Your answer is to be the count alone: the number of lines in the data below where "working" appears.
The records section start
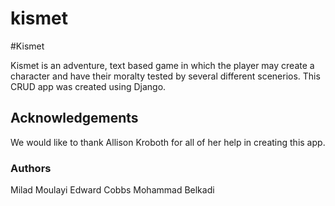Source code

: # kismet
#Kismet


Kismet is an adventure, text based game in which the player may create a character and have their moralty tested by several different scenerios.
This CRUD app was created using Django.


## Acknowledgements

We would like to thank Allison Kroboth for all of her help in creating this app.


### Authors

Milad Moulayi
Edward Cobbs
Mohammad Belkadi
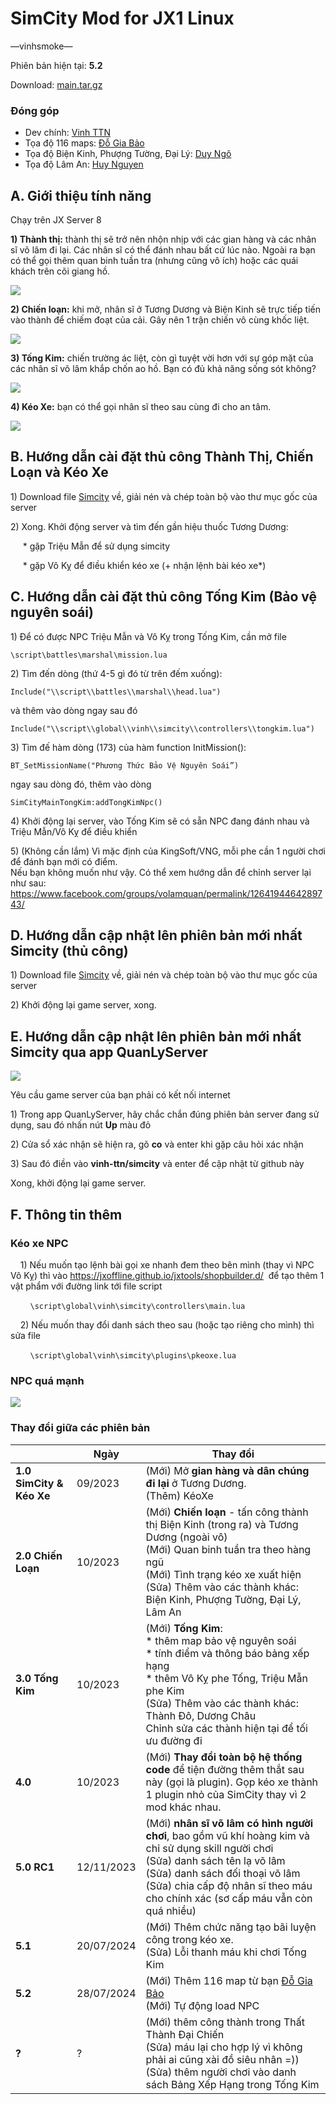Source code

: # SimCity Mod for JX1 Linux

—vinhsmoke—

Phiên bản hiện tại: **5.2**

Download: [main.tar.gz](https://github.com/vinh-ttn/simcity/archive/refs/heads/main.tar.gz) 

### Đóng góp

 * Dev chính: [Vinh TTN](https://www.facebook.com/groups/800085930700601/user/1576281122) 
 * Tọa độ 116 maps: [Đỗ Gia Bảo](https://www.facebook.com/groups/800085930700601/user/100002639166984/) 
 * Tọa độ Biện Kinh, Phượng Tường, Đại Lý: [Duy Ngô](https://www.facebook.com/groups/800085930700601/user/61551322996134/)
 * Tọa độ Lâm An: [Huy Nguyen](https://www.facebook.com/groups/800085930700601/user/100004608648396/)

   
## A. Giới thiệu tính năng

Chạy trên JX Server 8

**1) Thành thị:** thành thị sẽ trở nên nhộn nhịp với các gian hàng và các nhân sĩ võ lâm đi lại. Các nhân sĩ có thể đánh nhau bất cứ lúc nào. Ngoài ra bạn có thể gọi thêm quan binh tuần tra (nhưng cũng vô ích) hoặc các quái khách trên cõi giang hồ.

![](https://github.com/vinh-ttn/materials/blob/main/simcity/thanhthi.gif)

**2) Chiến loạn:** khi mở, nhân sĩ ở Tương Dương và Biện Kinh sẽ trực tiếp tiến vào thành để chiếm đoạt của cải. Gây nên 1 trận chiến vô cùng khốc liệt.

![](https://github.com/vinh-ttn/materials/blob/main/simcity/chienloan.gif)

**3) Tống Kim:** chiến trường ác liệt, còn gì tuyệt vời hơn với sự góp mặt của các nhân sĩ võ lâm khắp chốn ao hồ. Bạn có đủ khả năng sống sót không?

![](https://github.com/vinh-ttn/materials/blob/main/simcity/tongkim.gif)

**4) Kéo Xe:** bạn có thể gọi nhân sĩ theo sau cùng đi cho an tâm.

![](https://github.com/vinh-ttn/materials/blob/main/simcity/keoxe.gif)

## B. Hướng dẫn cài đặt thủ công Thành Thị, Chiến Loạn và Kéo Xe

1\) Download file [Simcity](https://github.com/vinh-ttn/simcity/archive/refs/heads/main.tar.gz) về, giải nén và chép toàn bộ vào thư mục gốc của server
 
2\) Xong. Khởi động server và tìm đến gần hiệu thuốc Tương Dương:

     \* gặp Triệu Mẫn để sử dụng simcity

     \* gặp Vô Kỵ để điều khiển kéo xe (+ nhận lệnh bài kéo xe\*)


## C. Hướng dẫn cài đặt thủ công Tống Kim (Bảo vệ nguyên soái)

1\) Để có được NPC Triệu Mẫn và Vô Kỵ trong Tống Kim, cần mở file

`\script\battles\marshal\mission.lua`

2\) Tìm đến dòng (thứ 4-5 gì đó từ trên đếm xuống):

`Include("\\script\\battles\\marshal\\head.lua")`

và thêm vào dòng ngay sau đó

`Include("\\script\\global\\vinh\\simcity\\controllers\\tongkim.lua")`

3\) Tìm đế hàm dòng (173) của hàm function InitMission():

`BT_SetMissionName("Phương Thức Bảo Vệ Nguyên Soái”)`

ngay sau dòng đó, thêm vào dòng

`SimCityMainTongKim:addTongKimNpc()`

4\) Khởi động lại server, vào Tống Kim sẽ có sẵn NPC đang đánh nhau và Triệu Mẫn/Vô Kỵ để điều khiển

5\) (Không cần lắm) Vì mặc định của KingSoft/VNG, mỗi phe cần 1 người chơi để đánh bạn mới có điểm.\
Nếu bạn không muốn như vậy. Có thể xem hướng dẫn để chỉnh server lại như sau: <https://www.facebook.com/groups/volamquan/permalink/1264194464289743/> 

## D. Hướng dẫn cập nhật lên phiên bản mới nhất Simcity (thủ công)

1\) Download file [Simcity](https://github.com/vinh-ttn/simcity/archive/refs/heads/main.tar.gz) về, giải nén và chép toàn bộ vào thư mục gốc của server

2\) Khởi động lại game server, xong.


## E. Hướng dẫn cập nhật lên phiên bản mới nhất Simcity qua app QuanLyServer

![](https://lh7-us.googleusercontent.com/docsz/AD_4nXfzRs-q7b6SOaPKLVJfFH6GbqrqRl8GZfSapN0Zx0BtKFPh4psNJ279Hz3VPTPvjD3AuzrzkR4_ncltV160VXbEVPMIQk_IZtQsJGyH9eBM5ViZIyEm03KzNSRCZPyg0mF1xn2mR9S9OneDy4IRwiiM3iQj?key=69JrhYHE20yyd5Bd1uKvkw)


Yêu cầu game server của bạn phải có kết nối internet 

1\) Trong app QuanLyServer, hãy chắc chắn đúng phiên bản server đang sử dụng, sau đó nhấn nút **Up** màu đỏ

2\) Cửa sổ xác nhận sẽ hiện ra, gõ **co** và enter khi gặp câu hỏi xác nhận

3\) Sau đó điền vào **vinh-ttn/simcity** và enter để cập nhật từ github này

Xong, khởi động lại game server.

## F. Thông tin thêm

### Kéo xe NPC

    1) Nếu muốn tạo lệnh bài gọi xe nhanh đem theo bên mình (thay vì NPC Vô Kỵ) thì vào <https://jxoffline.github.io/jxtools/shopbuilder.d/>  để tạo thêm 1 vật phẩm với đường link tới file script

        `\script\global\vinh\simcity\controllers\main.lua`   

    2) Nếu muốn thay đổi danh sách theo sau (hoặc tạo riêng cho mình) thì sửa file

        `\script\global\vinh\simcity\plugins\pkeoxe.lua`


### NPC quá mạnh 

****![](https://lh7-us.googleusercontent.com/docsz/AD_4nXctDkLIw67xDMciom4lw9DzdbTlcLTFPF0s57aM2Y4_AsVgtZUKGvjm68E4HK9dka3f3LTKdGHumHDsom9GgLVrWVQoaXZGlLCftrT9FNMKJEgl_0WBaUnjFO5fb4__zu2iQ83PfpFS7MEYFA-AESd1RuNg?key=my0UP0YCEuAhRT8eOcMeRw)****&#x20;



### Thay đổi giữa các phiên bản

|                          | Ngày       | Thay đổi                                                                                                                                                                                                                                                                                                                                                                                                                                                                                                                                                                                                                                                                                                                                                                                                                                                                                                                                |
| ------------------------ | ---------- | --------------------------------------------------------------------------------------------------------------------------------------------------------------------------------------------------------------------------------------------------------------------------------------------------------------------------------------------------------------------------------------------------------------------------------------------------------------------------------------------------------------------------------------------------------------------------------------------------------------------------------------------------------------------------------------------------------------------------------------------------------------------------------------------------------------------------------------------------------------------------------------------------------------------------------------- |
| **1.0 SimCity & Kéo Xe** | 09/2023    | (Mới) Mở **gian hàng và dân chúng đi lại** ở Tương Dương. <br>(Thêm) KéoXe                                                                                                                                                                                                                                                                                                                                                                                                                                                                                                                                                                                                                                                                                                                                                                                                                                                                  |
| **2.0 Chiến Loạn**       | 10/2023    | (Mới) **Chiến loạn** - tấn công thành thị Biện Kinh (trong ra) và Tương Dương (ngoài vô)<br>(Mới) Quan binh tuần tra theo hàng ngũ<br>(Mới) Tình trạng kéo xe xuất hiện<br>(Sửa) Thêm vào các thành khác: Biện Kinh, Phượng Tường, Đại Lý, Lâm An |
| **3.0 Tống Kim**         | 10/2023    | (Mới) **Tống Kim**: <br>* thêm map bảo vệ nguyên soái <br>* tính điểm và thông báo bảng xếp hạng <br>* thêm Vô Kỵ phe Tống, Triệu Mẫn phe Kim<br>(Sửa) Thêm vào các thành khác: Thành Đô, Dương Châu<br>Chỉnh sửa các thành hiện tại để tối ưu đường đi                                                                                                                                                                                                                                                                                                                                                                                                                                                                                                                                                                                                                                                                                               |
| **4.0**                  | 10/2023    | (Mới) **Thay đổi toàn bộ hệ thống code** để tiện đường thêm thắt sau này (gọi là plugin). Gọp kéo xe thành 1 plugin nhỏ của SimCity thay vì 2 mod khác nhau.                                                                                                                                                                                                                                                                                                                                                                                                                                                                                                                                                                                                                                                                                                                                                                            |
| **5.0 RC1**              | 12/11/2023 | (Mới) **nhân sĩ võ lâm có hình người chơi**, bao gồm vũ khí hoàng kim và chỉ sử dụng skill người chơi<br>(Sửa) danh sách tên lạ võ lâm<br>(Sửa) danh sách đối thoại võ lâm<br>(Sửa) chia cấp độ nhân sĩ theo máu cho chính xác (sơ cấp máu vẫn còn quá nhiều)                                                                                                                                                                                                                                                                                                                                                                                                                                                                                                                                                                                                                                                                                       |
| **5.1**              | 20/07/2024 | (Mới) Thêm chức năng tạo bãi luyện công trong kéo xe. <br>(Sửa) Lỗi thanh máu khi chơi Tống Kim                                                                                                                                                                                                                                                                                                                                                                                                                                                                                                                                                                                                                                                                                       |
| **5.2**              | 28/07/2024 | (Mới) Thêm 116 map từ bạn [Đỗ Gia Bảo](https://www.facebook.com/groups/800085930700601/user/100002639166984/) <br> (Mới) Tự động load NPC                                                                                                                                                                                                                                                                                                                                                                                                                                                                                                                                                                                                                                                                                        |
| **?**                    | ?          | (Mới) thêm công thành trong Thất Thành Đại Chiến<br>(Sửa) máu lại cho hợp lý vì không phải ai cũng xài đồ siêu nhân =))<br>(Sửa) thêm người chơi vào danh sách Bảng Xếp Hạng trong Tống Kim                                                                                                                                                                                                                                                                                                                                                                                                                                                                                                                                                                                                                                                                                                                                                     |


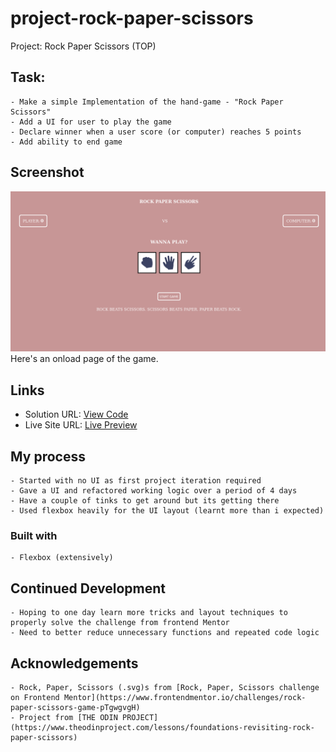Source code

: # project-rock-paper-scissors
Project: Rock Paper Scissors (TOP)

## Task:
    - Make a simple Implementation of the hand-game - "Rock Paper Scissors"
    - Add a UI for user to play the game
    - Declare winner when a user score (or computer) reaches 5 points
    - Add ability to end game


## Screenshot
![](./images/screenshot-1-rock-paper-scissors.png)
    Here's an onload page of the game.

## Links
- Solution URL: [View Code](https://github.com/TonyFred-code/project-rock-paper-scissors)
- Live Site URL: [Live Preview](https://tonyfred-code.github.io/project-rock-paper-scissors/)

## My process
    - Started with no UI as first project iteration required
    - Gave a UI and refactored working logic over a period of 4 days
    - Have a couple of tinks to get around but its getting there
    - Used flexbox heavily for the UI layout (learnt more than i expected)

### Built with
    - Flexbox (extensively)

## Continued Development
    - Hoping to one day learn more tricks and layout techniques to properly solve the challenge from frontend Mentor
    - Need to better reduce unnecessary functions and repeated code logic

## Acknowledgements
    - Rock, Paper, Scissors (.svg)s from [Rock, Paper, Scissors challenge on Frontend Mentor](https://www.frontendmentor.io/challenges/rock-paper-scissors-game-pTgwgvgH)
    - Project from [THE ODIN PROJECT](https://www.theodinproject.com/lessons/foundations-revisiting-rock-paper-scissors)
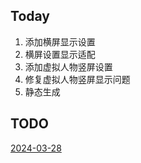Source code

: ## Today

1. 添加横屏显示设置
2. 横屏设置显示适配
3. 添加虚拟人物竖屏设置
4. 修复虚拟人物竖屏显示问题
5. 静态生成

## TODO

[2024-03-28](2024-03-28.md)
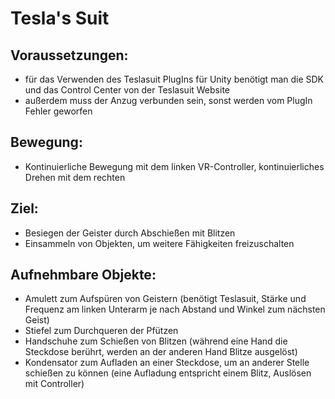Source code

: # Tesla's Suit

## Voraussetzungen:

- für das Verwenden des Teslasuit PlugIns für Unity benötigt man die SDK und das Control Center von der Teslasuit Website
- außerdem muss der Anzug verbunden sein, sonst werden vom PlugIn Fehler geworfen


## Bewegung:
- Kontinuierliche Bewegung mit dem linken VR-Controller, kontinuierliches Drehen mit dem rechten


## Ziel:
- Besiegen der Geister durch Abschießen mit Blitzen
- Einsammeln von Objekten, um weitere Fähigkeiten freizuschalten
 
## Aufnehmbare Objekte:
- Amulett zum Aufspüren von Geistern (benötigt Teslasuit, Stärke und Frequenz am linken Unterarm je nach Abstand und Winkel zum nächsten Geist)
- Stiefel zum Durchqueren der Pfützen
- Handschuhe zum Schießen von Blitzen (während eine Hand die Steckdose berührt, werden an der anderen Hand Blitze ausgelöst)
- Kondensator zum Aufladen an einer Steckdose, um an anderer Stelle schießen zu können (eine Aufladung entspricht einem Blitz, Auslösen mit Controller)
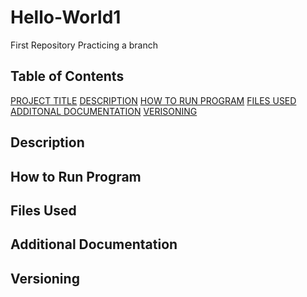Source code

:# Hello-World1
First Repository
Practicing a branch

## Table of Contents
[PROJECT TITLE](https://github.com/SJerden/Hello-World1/blob/main/README.md#table-of-contents)
[DESCRIPTION](https://github.com/SJerden/Hello-World1/blob/main/README.md#description)
[HOW TO RUN PROGRAM](https://github.com/SJerden/Hello-World1/blob/main/README.md#how-to-run-program)
[FILES USED](https://github.com/SJerden/Hello-World1/blob/main/README.md#files-used)
[ADDITONAL DOCUMENTATION](https://github.com/SJerden/Hello-World1/blob/main/README.md#additional-documentation)
[VERISONING](https://github.com/SJerden/Hello-World1/blob/main/README.md#versioning)

## Description 

## How to Run Program

## Files Used

## Additional Documentation 

## Versioning 
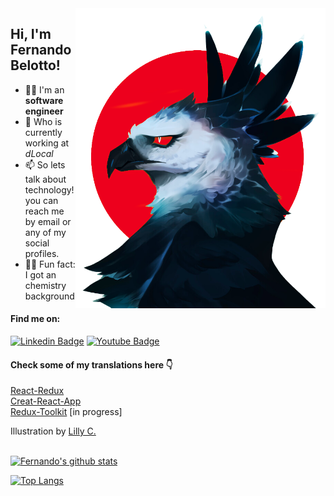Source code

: <img src="harpy-eagle_transparent.png" min-width="400px" max-width="400px" width="400px" align="right">

## Hi, I'm Fernando Belotto!


- 👨‍💻 I'm an **software engineer**
- 🚀 Who is currently working at _dLocal_
- 📫 So lets talk about technology! you can reach me by email or any of my social profiles.
- 👨‍🔬 Fun fact: I got an chemistry background

#### Find me on:
[![Linkedin Badge](https://img.shields.io/badge/-LinkedIn-blue?style=flat-square&logo=Linkedin&logoColor=white&link=https://www.linkedin.com/in/fernando-gabriel-bosco)](https://www.linkedin.com/in/fernando-gabriel-bosco)
[![Youtube Badge](https://img.shields.io/badge/-Youtube-red?style=flat-square&logo=Youtube&logoColor=white&link=https://www.youtube.com)](https://www.youtube.com/channel/UCeEmRnNnWQitX_DJfCUpygA)

#### Check some of my translations here 👇

[React-Redux](https://fernandobelotto.github.io/react-redux) <br/>
[Creat-React-App](https://fernandobelotto.github.io/create-react-app) <br/>
[Redux-Toolkit](https://fernandobelotto.github.io/redux-toolkit) [in progress] <br/>

Illustration by <a href="https://www.artstation.com/artwork/KanrLR">Lilly C.</a>

<br/>[![Fernando's github stats](https://github-readme-stats.vercel.app/api?username=fernandobelotto&count_private=true&count_private=true&theme=tokyonight)](https://github.com/fernandobelotto/github-readme-stats)

[![Top Langs](https://github-readme-stats.vercel.app/api/top-langs/?username=fernandobelotto&layout=compact&theme=tokyonight)](https://github.com/fernandobelotto/github-readme-stats)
The records section end
# [Problem solution]
2